This lesson is still being designed and assembled (Pre-Alpha version)

Working with categorical data + Saving data

Overview

Teaching: 30 min
Exercises: 15 min
Questions
  • How to fix common typos in character variables?

  • How to reorder values in ordinal categorical variables?

  • How to save data into a file?

Objectives
  • Discuss some common issues with data cleaning and use functions from the stringr package to help solve them.

  • Use factors to order categories and encode ordinal data.

  • Save data frame into a file.

In this lesson we’re going to learn how to use the dplyr package to manipulate columns of our data.

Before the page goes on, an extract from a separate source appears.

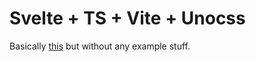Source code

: # Svelte + TS + Vite + Unocss

Basically [this](https://github.com/unocss/unocss/tree/main/examples/vite-svelte) but without any example stuff.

As usual when starting an analysis on a new script, let’s start by loading the packages and reading the data. In this lesson we’re going to use the full dataset with data from 1960 to 2010:

library(tidyverse)

# Read the data, specifying how missing values are encoded
gapminder1960to2010 <- read_csv("data/raw/gapminder1960to2010_socioeconomic.csv", 
                                na = "")

Manipulating categorical data

The stringr package provides several functions to manipulate strings (i.e. character values). The functions from that package start with the word str_, so they are easy to identify.

For example, let’s have a look at the distinct values of the income_groups variable:

gapminder1960to2010 %>% 
  distinct(income_groups)
# A tibble: 4 x 1
  income_groups      
  <chr>              
1 low_income         
2 lower_middle_income
3 upper_middle_income
4 high_income        

Let’s say we would instead want to have the values “low”, “lower middle”, “upper middle” and “high”. With the help of some str_*() functions we can do this in two steps:

gapminder1960to2010 %>% 
  # remove the word "_income" from the income_groups values; and then...
  mutate(income_groups = str_remove(income_groups, "_income")) %>% 
  # replace the "_" with a hyphen
  mutate(income_groups = str_replace(income_groups, "_", " ")) %>% 
  # check the distinct values for income_groups
  distinct(income_groups)
# A tibble: 4 x 1
  income_groups
  <chr>        
1 low          
2 lower middle 
3 upper middle 
4 high         

Exercise

Create a new table called gapminder_clean, which fulfils the following requirements:

  • Fix any typos in the main_religion values. All values should be in Title Case. (hint: str_squish() and str_to_title())
  • The world_region column contains values with a space between words (not “_”) and in Title Case. (hint: str_to_title() and str_replace_all())
  • The income_groups column contains the categories: “Low”, “Lower Middle”, “Upper Middle”, “High”. (hint: str_remove(), str_to_title() and str_replace_all())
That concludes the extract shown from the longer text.